DIRECTIONS FOR THIS TASK: Lines from the one containing "## Description" through the last line of the data below are to be returned exactly; leave out the rest.

=== Begin Enclosure ===

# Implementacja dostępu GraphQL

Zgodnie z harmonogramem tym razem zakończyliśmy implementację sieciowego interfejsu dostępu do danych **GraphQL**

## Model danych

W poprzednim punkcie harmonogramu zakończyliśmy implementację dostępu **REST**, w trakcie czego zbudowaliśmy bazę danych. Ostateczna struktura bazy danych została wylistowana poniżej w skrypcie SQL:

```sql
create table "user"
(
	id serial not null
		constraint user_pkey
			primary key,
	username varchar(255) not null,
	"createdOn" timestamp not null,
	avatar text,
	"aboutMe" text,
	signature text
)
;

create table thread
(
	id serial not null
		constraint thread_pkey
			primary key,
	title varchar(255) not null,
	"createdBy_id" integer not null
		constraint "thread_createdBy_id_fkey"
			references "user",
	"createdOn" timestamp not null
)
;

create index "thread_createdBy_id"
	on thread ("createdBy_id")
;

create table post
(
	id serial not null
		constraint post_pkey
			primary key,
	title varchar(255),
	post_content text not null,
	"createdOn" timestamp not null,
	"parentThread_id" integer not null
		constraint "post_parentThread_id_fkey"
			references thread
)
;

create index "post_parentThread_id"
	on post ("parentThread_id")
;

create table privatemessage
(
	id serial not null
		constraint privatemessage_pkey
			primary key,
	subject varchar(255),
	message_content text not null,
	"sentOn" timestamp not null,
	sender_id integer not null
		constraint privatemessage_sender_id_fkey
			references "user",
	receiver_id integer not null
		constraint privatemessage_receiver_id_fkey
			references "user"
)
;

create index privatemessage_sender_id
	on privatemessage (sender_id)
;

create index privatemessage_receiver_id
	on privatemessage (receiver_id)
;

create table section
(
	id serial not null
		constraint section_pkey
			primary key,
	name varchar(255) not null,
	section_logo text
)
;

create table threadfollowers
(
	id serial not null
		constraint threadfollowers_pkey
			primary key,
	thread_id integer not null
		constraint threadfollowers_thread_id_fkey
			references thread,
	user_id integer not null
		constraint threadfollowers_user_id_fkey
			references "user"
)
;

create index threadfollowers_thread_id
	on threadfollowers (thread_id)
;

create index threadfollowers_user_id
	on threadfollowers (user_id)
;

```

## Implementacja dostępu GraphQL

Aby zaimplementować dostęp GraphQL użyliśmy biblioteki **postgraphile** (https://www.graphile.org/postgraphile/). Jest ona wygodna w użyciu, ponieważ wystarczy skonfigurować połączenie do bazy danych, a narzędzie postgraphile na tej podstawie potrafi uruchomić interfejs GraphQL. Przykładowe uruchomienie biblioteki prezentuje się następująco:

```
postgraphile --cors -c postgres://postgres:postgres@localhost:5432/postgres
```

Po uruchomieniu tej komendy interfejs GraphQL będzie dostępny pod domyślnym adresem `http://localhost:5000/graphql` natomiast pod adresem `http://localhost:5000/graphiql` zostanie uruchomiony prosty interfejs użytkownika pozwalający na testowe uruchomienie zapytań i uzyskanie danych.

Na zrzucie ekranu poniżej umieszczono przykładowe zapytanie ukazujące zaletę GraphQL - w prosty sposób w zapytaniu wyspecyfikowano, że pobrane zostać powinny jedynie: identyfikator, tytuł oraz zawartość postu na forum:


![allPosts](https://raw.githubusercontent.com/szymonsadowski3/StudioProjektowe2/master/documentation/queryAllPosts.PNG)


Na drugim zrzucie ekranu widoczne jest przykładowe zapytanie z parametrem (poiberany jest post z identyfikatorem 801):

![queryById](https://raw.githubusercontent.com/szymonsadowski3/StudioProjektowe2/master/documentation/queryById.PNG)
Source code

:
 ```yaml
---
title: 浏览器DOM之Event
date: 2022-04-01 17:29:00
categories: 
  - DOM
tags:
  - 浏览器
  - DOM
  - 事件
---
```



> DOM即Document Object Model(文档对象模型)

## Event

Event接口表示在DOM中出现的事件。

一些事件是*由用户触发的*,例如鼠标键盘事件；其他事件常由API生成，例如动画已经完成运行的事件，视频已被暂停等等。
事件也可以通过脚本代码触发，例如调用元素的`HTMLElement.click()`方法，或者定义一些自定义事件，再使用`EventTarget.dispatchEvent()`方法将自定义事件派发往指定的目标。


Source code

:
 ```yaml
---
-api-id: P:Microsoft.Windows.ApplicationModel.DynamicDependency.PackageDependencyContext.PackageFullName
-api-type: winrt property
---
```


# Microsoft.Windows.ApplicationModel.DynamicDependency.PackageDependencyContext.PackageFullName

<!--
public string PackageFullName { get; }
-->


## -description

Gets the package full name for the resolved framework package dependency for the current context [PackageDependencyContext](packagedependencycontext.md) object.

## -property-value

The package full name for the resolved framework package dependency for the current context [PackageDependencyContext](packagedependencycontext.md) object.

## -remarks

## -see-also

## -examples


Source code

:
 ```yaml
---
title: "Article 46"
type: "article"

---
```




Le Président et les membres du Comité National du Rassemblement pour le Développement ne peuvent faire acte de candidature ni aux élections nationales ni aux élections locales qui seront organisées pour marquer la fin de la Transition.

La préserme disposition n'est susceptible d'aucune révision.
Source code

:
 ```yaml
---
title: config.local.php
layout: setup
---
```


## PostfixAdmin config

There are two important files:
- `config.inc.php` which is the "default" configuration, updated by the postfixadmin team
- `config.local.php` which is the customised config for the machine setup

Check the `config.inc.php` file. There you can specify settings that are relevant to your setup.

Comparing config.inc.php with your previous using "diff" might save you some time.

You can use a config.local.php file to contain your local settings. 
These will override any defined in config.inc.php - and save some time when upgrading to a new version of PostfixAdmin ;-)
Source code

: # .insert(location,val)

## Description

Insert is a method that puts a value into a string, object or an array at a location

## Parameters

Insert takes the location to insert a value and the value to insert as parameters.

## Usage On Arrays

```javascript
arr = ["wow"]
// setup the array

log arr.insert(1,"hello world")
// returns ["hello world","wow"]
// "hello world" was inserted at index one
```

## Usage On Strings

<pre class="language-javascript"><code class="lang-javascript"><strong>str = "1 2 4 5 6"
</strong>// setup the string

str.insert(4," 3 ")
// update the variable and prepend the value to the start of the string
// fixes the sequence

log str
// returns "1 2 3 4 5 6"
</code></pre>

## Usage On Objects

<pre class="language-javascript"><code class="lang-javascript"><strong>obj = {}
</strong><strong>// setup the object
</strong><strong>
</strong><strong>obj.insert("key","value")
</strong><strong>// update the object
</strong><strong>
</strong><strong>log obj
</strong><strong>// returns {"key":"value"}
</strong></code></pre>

=== End Enclosure ===

WRITTEN ANSWER:
## Description

Insert is a method that puts a value into a string, object or an array at a location

## Parameters

Insert takes the location to insert a value and the value to insert as parameters.

## Usage On Arrays

```javascript
arr = ["wow"]
// setup the array

log arr.insert(1,"hello world")
// returns ["hello world","wow"]
// "hello world" was inserted at index one
```

## Usage On Strings

<pre class="language-javascript"><code class="lang-javascript"><strong>str = "1 2 4 5 6"
</strong>// setup the string

str.insert(4," 3 ")
// update the variable and prepend the value to the start of the string
// fixes the sequence

log str
// returns "1 2 3 4 5 6"
</code></pre>

## Usage On Objects

<pre class="language-javascript"><code class="lang-javascript"><strong>obj = {}
</strong><strong>// setup the object
</strong><strong>
</strong><strong>obj.insert("key","value")
</strong><strong>// update the object
</strong><strong>
</strong><strong>log obj
</strong><strong>// returns {"key":"value"}
</strong></code></pre>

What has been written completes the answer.